§ Exercise
Report each line of the entries below that includes "includegraphics".
*** Opening of Input for this task ***
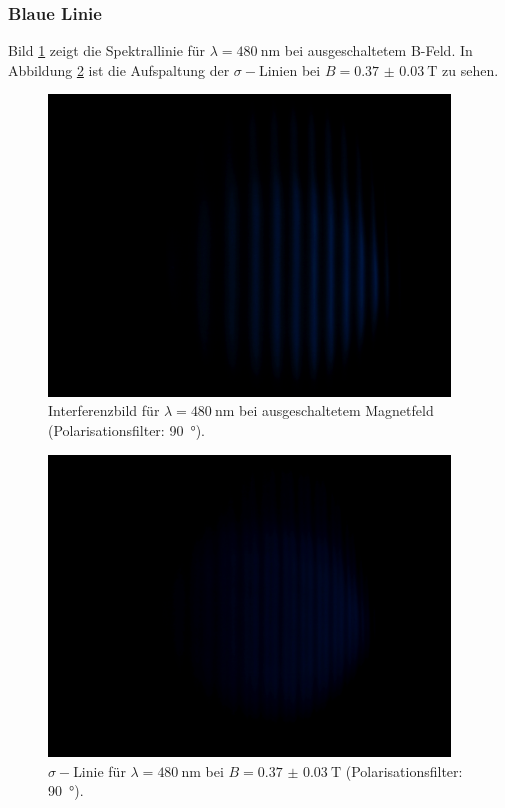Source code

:\subsubsection{Blaue Linie}
Bild \ref{fig:blau_pi_0A} zeigt die Spektrallinie für $\lambda=\SI{480}{\nano\meter}$ bei ausgeschaltetem B-Feld.
In Abbildung \ref{fig:blau_pi_6A} ist die Aufspaltung der $\sigma-$Linien bei $B=\SI{0.37(3)}{\tesla}$ zu sehen.
\begin{figure}[htb]
  \centering
  \includegraphics[height=8cm]{content/pictures/blau_pi_0A.JPG}
  \caption{Interferenzbild für $\lambda=\SI{480}{\nano\meter}$ bei ausgeschaltetem Magnetfeld (Polarisationsfilter: \SI{90}{\degree}).}
  \label{fig:blau_pi_0A}
\end{figure}
\begin{figure}[htb]
  \centering
  \includegraphics[height=8cm]{content/pictures/blau_pi_6A.JPG}
  \caption{$\sigma-$Linie für $\lambda=\SI{480}{\nano\meter}$ bei $B=\SI{0.37(3)}{\tesla}$ (Polarisationsfilter: \SI{90}{\degree}).}
  \label{fig:blau_pi_6A}
\end{figure}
*** Close of Input for this task ***
§ Task result
  \includegraphics[height=8cm]{content/pictures/blau_pi_0A.JPG}
  \includegraphics[height=8cm]{content/pictures/blau_pi_6A.JPG}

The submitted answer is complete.